▸ **SUPPLIED RECORDS**
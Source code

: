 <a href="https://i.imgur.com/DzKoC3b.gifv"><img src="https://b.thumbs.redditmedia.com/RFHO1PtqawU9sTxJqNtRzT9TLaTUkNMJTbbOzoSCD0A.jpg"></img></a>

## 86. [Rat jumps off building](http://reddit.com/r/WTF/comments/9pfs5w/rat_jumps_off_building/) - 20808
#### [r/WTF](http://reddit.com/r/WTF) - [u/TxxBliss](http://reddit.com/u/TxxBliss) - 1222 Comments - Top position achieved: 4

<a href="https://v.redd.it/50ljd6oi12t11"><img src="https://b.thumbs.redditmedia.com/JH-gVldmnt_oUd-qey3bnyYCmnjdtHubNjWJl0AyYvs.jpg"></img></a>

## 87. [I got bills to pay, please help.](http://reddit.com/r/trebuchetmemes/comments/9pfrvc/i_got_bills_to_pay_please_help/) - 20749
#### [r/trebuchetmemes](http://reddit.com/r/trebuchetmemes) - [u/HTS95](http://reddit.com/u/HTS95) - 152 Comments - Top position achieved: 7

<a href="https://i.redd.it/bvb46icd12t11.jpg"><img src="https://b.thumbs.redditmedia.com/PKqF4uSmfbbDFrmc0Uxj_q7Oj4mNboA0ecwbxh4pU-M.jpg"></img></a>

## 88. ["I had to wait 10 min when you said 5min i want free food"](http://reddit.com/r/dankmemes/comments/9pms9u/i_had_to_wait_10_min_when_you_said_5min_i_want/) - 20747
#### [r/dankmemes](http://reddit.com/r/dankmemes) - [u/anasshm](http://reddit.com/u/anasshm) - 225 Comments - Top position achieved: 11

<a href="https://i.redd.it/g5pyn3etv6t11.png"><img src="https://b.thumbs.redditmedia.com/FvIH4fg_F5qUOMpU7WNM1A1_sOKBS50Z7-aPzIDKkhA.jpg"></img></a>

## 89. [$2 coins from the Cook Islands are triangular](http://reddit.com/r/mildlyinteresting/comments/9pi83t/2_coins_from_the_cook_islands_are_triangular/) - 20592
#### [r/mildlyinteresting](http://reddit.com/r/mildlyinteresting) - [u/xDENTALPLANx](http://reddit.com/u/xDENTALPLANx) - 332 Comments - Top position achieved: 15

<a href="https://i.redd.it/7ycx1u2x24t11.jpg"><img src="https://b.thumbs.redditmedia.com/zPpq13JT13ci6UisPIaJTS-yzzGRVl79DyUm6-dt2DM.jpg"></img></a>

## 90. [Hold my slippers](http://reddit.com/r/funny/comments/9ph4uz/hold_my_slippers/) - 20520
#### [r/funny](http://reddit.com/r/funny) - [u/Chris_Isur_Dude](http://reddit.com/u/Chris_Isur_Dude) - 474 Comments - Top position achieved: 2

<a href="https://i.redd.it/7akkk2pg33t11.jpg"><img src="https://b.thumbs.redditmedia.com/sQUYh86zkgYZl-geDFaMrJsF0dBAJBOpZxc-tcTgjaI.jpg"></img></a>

▸ **BRIEF**
Pull every line containing the word "trebuchetmemes" out of the material and copy it.

▸ **RESPONSE BELOW**
## 87. [I got bills to pay, please help.](http://reddit.com/r/trebuchetmemes/comments/9pfrvc/i_got_bills_to_pay_please_help/) - 20749
#### [r/trebuchetmemes](http://reddit.com/r/trebuchetmemes) - [u/HTS95](http://reddit.com/u/HTS95) - 152 Comments - Top position achieved: 7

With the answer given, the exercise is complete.